EXERCISE DIRECTIONS: After locating the line containing "在高校，各个学生社团和学生组" in the entries below, please write out that line and the rest through the end exactly. Omit pictures.

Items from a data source
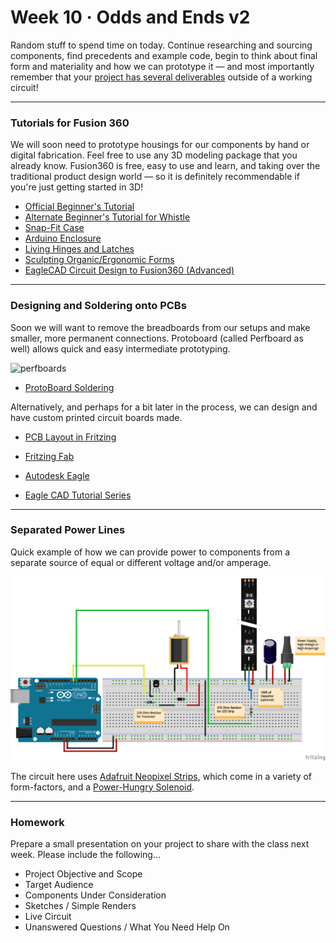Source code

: # Week 10 · Odds and Ends v2

Random stuff to spend time on today. Continue researching and sourcing components, find precedents and example code, begin to think about final form and materiality and how we can prototype it — and most importantly remember that your [project has several deliverables](../briefs.md) outside of a working circuit!

-----

### Tutorials for Fusion 360

We will soon need to prototype housings for our components by hand or digital fabrication. Feel free to use any 3D modeling package that you already know. Fusion360 is free, easy to use and learn, and taking over the traditional product design world — so it is definitely recommendable if you're just getting started in 3D!

- [Official Beginner's Tutorial](https://www.youtube.com/watch?v=VbSkwvZyU_0) 
- [Alternate Beginner's Tutorial for Whistle](https://www.youtube.com/watch?v=2NzsDcvxLyo)
- [Snap-Fit Case](https://www.youtube.com/watch?v=VVmOtM60VWw)
- [Arduino Enclosure](https://www.youtube.com/watch?v=nf4B6sZ_u4o)
- [Living Hinges and Latches](https://www.youtube.com/watch?v=bZ9yxoiFlqI)
- [Sculpting Organic/Ergonomic Forms](https://www.youtube.com/watch?v=l_YLbw1Aeos)
- [EagleCAD Circuit Design to Fusion360 (Advanced)](https://www.youtube.com/watch?v=-dki1H_z8q8)

-----

### Designing and Soldering onto PCBs

Soon we will want to remove the breadboards from our setups and make smaller, more permanent connections. Protoboard (called Perfboard as well) allows quick and easy intermediate prototyping.

![perfboards](https://cdn.sparkfun.com//assets/parts/2/0/5/9/08812-02-L.jpg)

- [ProtoBoard Soldering](https://www.youtube.com/watch?v=3N3ApzmyjzE)

Alternatively, and perhaps for a bit later in the process, we can design and have custom printed circuit boards made.

- [PCB Layout in Fritzing](https://www.youtube.com/watch?v=aCw6q6rndIU)
- [Fritzing Fab](http://fab.fritzing.org)

- [Autodesk Eagle](https://www.autodesk.com/products/eagle/overview)
- [Eagle CAD Tutorial Series](https://www.youtube.com/watch?v=1AXwjZoyNno)

---

### Separated Power Lines

Quick example of how we can provide power to components from a separate source of equal or different voltage and/or amperage. 

![separated_power](separated_power.png)

The circuit here uses [Adafruit Neopixel Strips](https://learn.adafruit.com/adafruit-neopixel-uberguide/the-magic-of-neopixels), which come in a variety of form-factors, and a [Power-Hungry Solenoid](https://www.adafruit.com/product/412).

---

### Homework

Prepare a small presentation on your project to share with the class next week. Please include the following...

- Project Objective and Scope
- Target Audience
- Components Under Consideration
- Sketches / Simple Renders
- Live Circuit
- Unanswered Questions / What You Need Help On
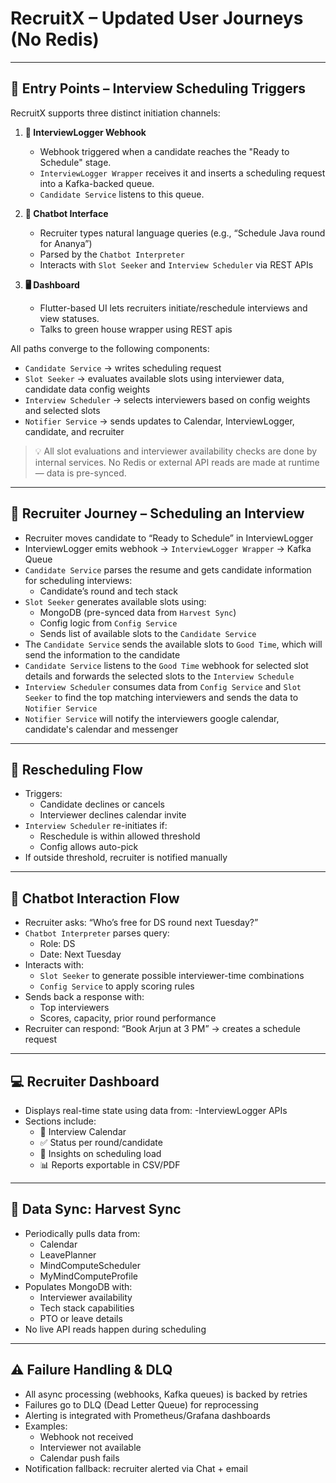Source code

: 
# RecruitX – Updated User Journeys (No Redis)

---

## 🚪 Entry Points – Interview Scheduling Triggers

RecruitX supports three distinct initiation channels:

1. **📨 InterviewLogger Webhook**
    - Webhook triggered when a candidate reaches the "Ready to Schedule" stage.
    - `InterviewLogger Wrapper` receives it and inserts a scheduling request into a Kafka-backed queue.
    - `Candidate Service` listens to this queue.

2. **💬 Chatbot Interface**
    - Recruiter types natural language queries (e.g., “Schedule Java round for Ananya”)
    - Parsed by the `Chatbot Interpreter`
    - Interacts with `Slot Seeker` and `Interview Scheduler` via REST APIs

3. **🖥️ Dashboard**
    - Flutter-based UI lets recruiters initiate/reschedule interviews and view statuses.
    - Talks to green house wrapper using REST apis

All paths converge to the following components:
- `Candidate Service` → writes scheduling request
- `Slot Seeker` → evaluates available slots using interviewer data, candidate data config weights
- `Interview Scheduler` → selects interviewers based on config weights and selected slots
- `Notifier Service` → sends updates to Calendar, InterviewLogger, candidate, and recruiter

> 💡 All slot evaluations and interviewer availability checks are done by internal services.
> No Redis or external API reads are made at runtime — data is pre-synced.

---

## 🧍 Recruiter Journey – Scheduling an Interview

- Recruiter moves candidate to “Ready to Schedule” in InterviewLogger
- InterviewLogger emits webhook → `InterviewLogger Wrapper` → Kafka Queue
- `Candidate Service` parses the resume and gets candidate information for scheduling interviews:
  - Candidate’s round and tech stack
- `Slot Seeker` generates available slots using:
  - MongoDB (pre-synced data from `Harvest Sync`)
  - Config logic from `Config Service`
  - Sends list of available slots to the `Candidate Service`
- The `Candidate Service` sends the available slots to `Good Time`, which will send the information to the candidate
- `Candidate Service` listens to the `Good Time` webhook for selected slot details and forwards the selected slots to the `Interview Schedule`
- `Interview Scheduler` consumes data from `Config Service` and `Slot Seeker` to find the top matching interviewers and sends the data to `Notifier Service`
- `Notifier Service` will notify the interviewers google calendar, candidate's calendar and messenger

---

## 🔁 Rescheduling Flow

- Triggers:
  - Candidate declines or cancels
  - Interviewer declines calendar invite
- `Interview Scheduler` re-initiates if:
  - Reschedule is within allowed threshold
  - Config allows auto-pick
- If outside threshold, recruiter is notified manually

---

## 🤖 Chatbot Interaction Flow

- Recruiter asks: “Who’s free for DS round next Tuesday?”
- `Chatbot Interpreter` parses query:
  - Role: DS
  - Date: Next Tuesday
- Interacts with:
  - `Slot Seeker` to generate possible interviewer-time combinations
  - `Config Service` to apply scoring rules
- Sends back a response with:
  - Top interviewers
  - Scores, capacity, prior round performance
- Recruiter can respond: “Book Arjun at 3 PM” → creates a schedule request

---

## 💻 Recruiter Dashboard

- Displays real-time state using data from:
  -InterviewLogger APIs
- Sections include:
  - 📅 Interview Calendar
  - ✅ Status per round/candidate
  - 🧠 Insights on scheduling load
  - 📊 Reports exportable in CSV/PDF

---

## 🔄 Data Sync: Harvest Sync

- Periodically pulls data from:
  - Calendar
  - LeavePlanner
  - MindComputeScheduler
  - MyMindComputeProfile
- Populates MongoDB with:
  - Interviewer availability
  - Tech stack capabilities
  - PTO or leave details
- No live API reads happen during scheduling

---

## ⚠️ Failure Handling & DLQ

- All async processing (webhooks, Kafka queues) is backed by retries
- Failures go to DLQ (Dead Letter Queue) for reprocessing
- Alerting is integrated with Prometheus/Grafana dashboards
- Examples:
  - Webhook not received
  - Interviewer not available
  - Calendar push fails
- Notification fallback: recruiter alerted via Chat + email
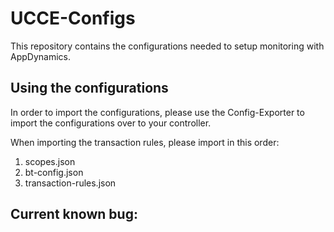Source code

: # UCCE-Configs

This repository contains the configurations needed to setup monitoring with AppDynamics.

## Using the configurations

In order to import the configurations, please use the Config-Exporter to import the configurations over to your controller.

When importing the transaction rules, please import in this order:

1. scopes.json
2. bt-config.json
3. transaction-rules.json

## Current known bug:
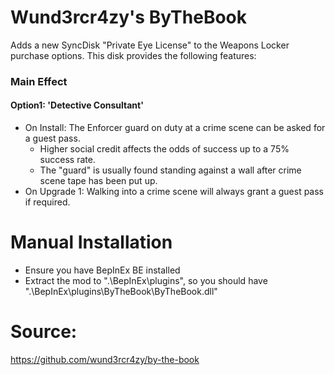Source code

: # Wund3rcr4zy's ByTheBook

Adds a new SyncDisk "Private Eye License" to the Weapons Locker purchase options.
This disk provides the following features:

### Main Effect
#### Option1: 'Detective Consultant' 
* On Install: The Enforcer guard on duty at a crime scene can be asked for a guest pass.
  * Higher social credit affects the odds of success up to a 75% success rate.
  * The "guard" is usually found standing against a wall after crime scene tape has been put up.
* On Upgrade 1: Walking into a crime scene will always grant a guest pass if required.

# Manual Installation

* Ensure you have BepInEx BE installed
* Extract the mod to ".\BepInEx\plugins\", so you should have ".\BepInEx\plugins\ByTheBook\ByTheBook.dll"

# Source:

https://github.com/wund3rcr4zy/by-the-book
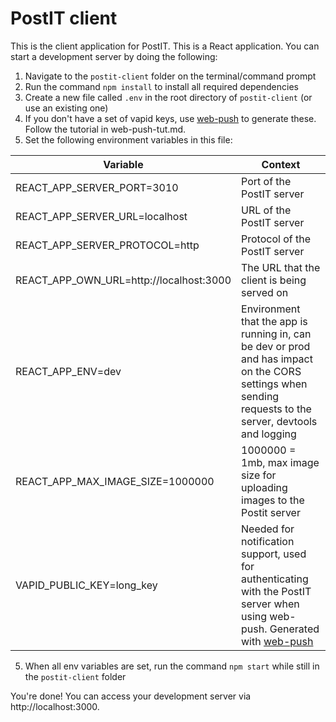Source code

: # PostIT client

This is the client application for PostIT. This is a React application. You can start a development server by doing the following:

1. Navigate to the `postit-client` folder on the terminal/command prompt
2. Run the command `npm install` to install all required dependencies
3. Create a new file called `.env` in the root directory of `postit-client` (or use an existing one)
4. If you don't have a set of vapid keys, use [web-push](https://www.npmjs.com/package/web-push) to generate these. Follow the tutorial in web-push-tut.md.
5. Set the following environment variables in this file:

| Variable | Context |
|----------|---------|
REACT_APP_SERVER_PORT=3010 | Port of the PostIT server
REACT_APP_SERVER_URL=localhost | URL of the PostIT server
REACT_APP_SERVER_PROTOCOL=http | Protocol of the PostIT server
REACT_APP_OWN_URL=http://localhost:3000 | The URL that the client is being served on
REACT_APP_ENV=dev | Environment that the app is running in, can be dev or prod and has impact on the CORS settings when sending requests to the server, devtools and logging
REACT_APP_MAX_IMAGE_SIZE=1000000 | 1000000 = 1mb, max image size for uploading images to the Postit server
VAPID_PUBLIC_KEY=long_key | Needed for notification support, used for authenticating with the PostIT server when using web-push. Generated with [web-push](https://www.npmjs.com/package/web-push)

5. When all env variables are set, run the command `npm start` while still in the `postit-client` folder

You're done! You can access your development server via http://localhost:3000.
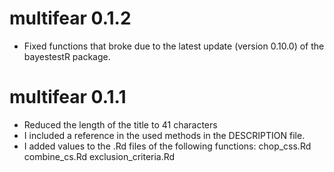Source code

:# multifear 0.1.2

* Fixed functions that broke due to the latest update (version 0.10.0) of the bayestestR package.

# multifear 0.1.1

* Reduced the length of the title to 41 characters
* I included a reference in the used methods in the DESCRIPTION file.
* I added values to the .Rd files of the following functions: 
      chop_css.Rd
      combine_cs.Rd
      exclusion_criteria.Rd
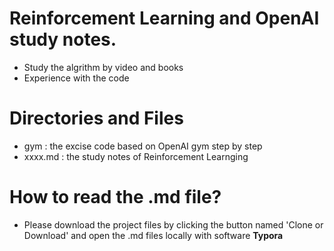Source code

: # Reinforcement Learning and OpenAI study notes.

- Study the algrithm by video and books
- Experience with the code

# Directories and Files
- gym :  the excise code based on OpenAI gym step by step
- xxxx.md :  the study notes of Reinforcement Learnging

# How to read the .md file?
- Please download the project files by clicking the button  named 'Clone or Download' and open the .md files locally with software **Typora**

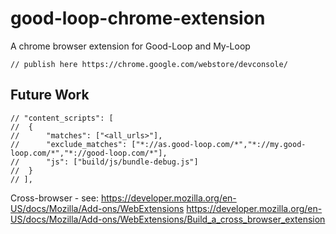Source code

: # good-loop-chrome-extension
A chrome browser extension for Good-Loop and My-Loop

	// publish here https://chrome.google.com/webstore/devconsole/

## Future Work


	// "content_scripts": [		
	// 	{			
	// 		"matches": ["<all_urls>"],
	// 		"exclude_matches": ["*://as.good-loop.com/*","*://my.good-loop.com/*","*://good-loop.com/*"],
	// 		"js": ["build/js/bundle-debug.js"]
	// 	}
	// ],


Cross-browser - see: 
https://developer.mozilla.org/en-US/docs/Mozilla/Add-ons/WebExtensions
https://developer.mozilla.org/en-US/docs/Mozilla/Add-ons/WebExtensions/Build_a_cross_browser_extension
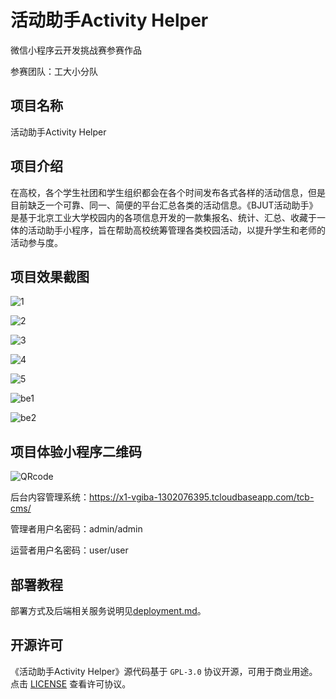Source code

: # 活动助手Activity Helper

微信小程序云开发挑战赛参赛作品

参赛团队：工大小分队

## 项目名称

活动助手Activity Helper

## 项目介绍

在高校，各个学生社团和学生组织都会在各个时间发布各式各样的活动信息，但是目前缺乏一个可靠、同一、简便的平台汇总各类的活动信息。《BJUT活动助手》是基于北京工业大学校园内的各项信息开发的一款集报名、统计、汇总、收藏于一体的活动助手小程序，旨在帮助高校统筹管理各类校园活动，以提升学生和老师的活动参与度。

## 项目效果截图
![1](./images/1.png)

![2](./images/2.png)

![3](./images/3.png)

![4](./images/4.png)

![5](./images/5.png)

![be1](./images/be1.png)

![be2](./images/be2.png)

## 项目体验小程序二维码

![QRcode](./images/QRcode.jpg)

后台内容管理系统：https://x1-vgiba-1302076395.tcloudbaseapp.com/tcb-cms/

管理者用户名密码：admin/admin

运营者用户名密码：user/user

## 部署教程

部署方式及后端相关服务说明见[deployment.md](./deployment.md)。

## 开源许可

《活动助手Activity Helper》源代码基于 `GPL-3.0` 协议开源，可用于商业用途。点击 [LICENSE](./LICENSE) 查看许可协议。
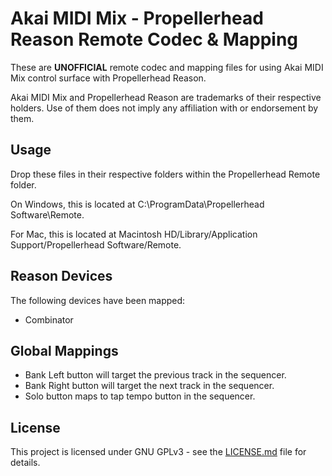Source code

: # Akai MIDI Mix - Propellerhead Reason Remote Codec & Mapping

These are **__UNOFFICIAL__** remote codec and mapping files for using Akai MIDI Mix control surface with Propellerhead Reason.

Akai MIDI Mix and Propellerhead Reason are trademarks of their respective holders. Use of them does not imply any affiliation with or endorsement by them. 

## Usage
Drop these files in their respective folders within the Propellerhead Remote folder. 

On Windows, this is located at C:\ProgramData\Propellerhead Software\Remote. 

For Mac, this is located at Macintosh HD/Library/Application Support/Propellerhead Software/Remote.

## Reason Devices

The following devices have been mapped:
+ Combinator

## Global Mappings

+ Bank Left button will target the previous track in the sequencer.
+ Bank Right button will target the next track in the sequencer.
+ Solo button maps to tap tempo button in the sequencer.

## License

This project is licensed under GNU GPLv3 - see the [LICENSE.md](LICENSE.md) file for details.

TASK RESULT:
在高校，各个学生社团和学生组织都会在各个时间发布各式各样的活动信息，但是目前缺乏一个可靠、同一、简便的平台汇总各类的活动信息。《BJUT活动助手》是基于北京工业大学校园内的各项信息开发的一款集报名、统计、汇总、收藏于一体的活动助手小程序，旨在帮助高校统筹管理各类校园活动，以提升学生和老师的活动参与度。

## 项目效果截图
![1](./images/1.png)

![2](./images/2.png)

![3](./images/3.png)

![4](./images/4.png)

![5](./images/5.png)

![be1](./images/be1.png)

![be2](./images/be2.png)

## 项目体验小程序二维码

![QRcode](./images/QRcode.jpg)

后台内容管理系统：https://x1-vgiba-1302076395.tcloudbaseapp.com/tcb-cms/

管理者用户名密码：admin/admin

运营者用户名密码：user/user

## 部署教程

部署方式及后端相关服务说明见[deployment.md](./deployment.md)。

## 开源许可

《活动助手Activity Helper》源代码基于 `GPL-3.0` 协议开源，可用于商业用途。点击 [LICENSE](./LICENSE) 查看许可协议。
Source code

: # Akai MIDI Mix - Propellerhead Reason Remote Codec & Mapping

These are **__UNOFFICIAL__** remote codec and mapping files for using Akai MIDI Mix control surface with Propellerhead Reason.

Akai MIDI Mix and Propellerhead Reason are trademarks of their respective holders. Use of them does not imply any affiliation with or endorsement by them. 

## Usage
Drop these files in their respective folders within the Propellerhead Remote folder. 

On Windows, this is located at C:\ProgramData\Propellerhead Software\Remote. 

For Mac, this is located at Macintosh HD/Library/Application Support/Propellerhead Software/Remote.

## Reason Devices

The following devices have been mapped:
+ Combinator

## Global Mappings

+ Bank Left button will target the previous track in the sequencer.
+ Bank Right button will target the next track in the sequencer.
+ Solo button maps to tap tempo button in the sequencer.

## License

This project is licensed under GNU GPLv3 - see the [LICENSE.md](LICENSE.md) file for details.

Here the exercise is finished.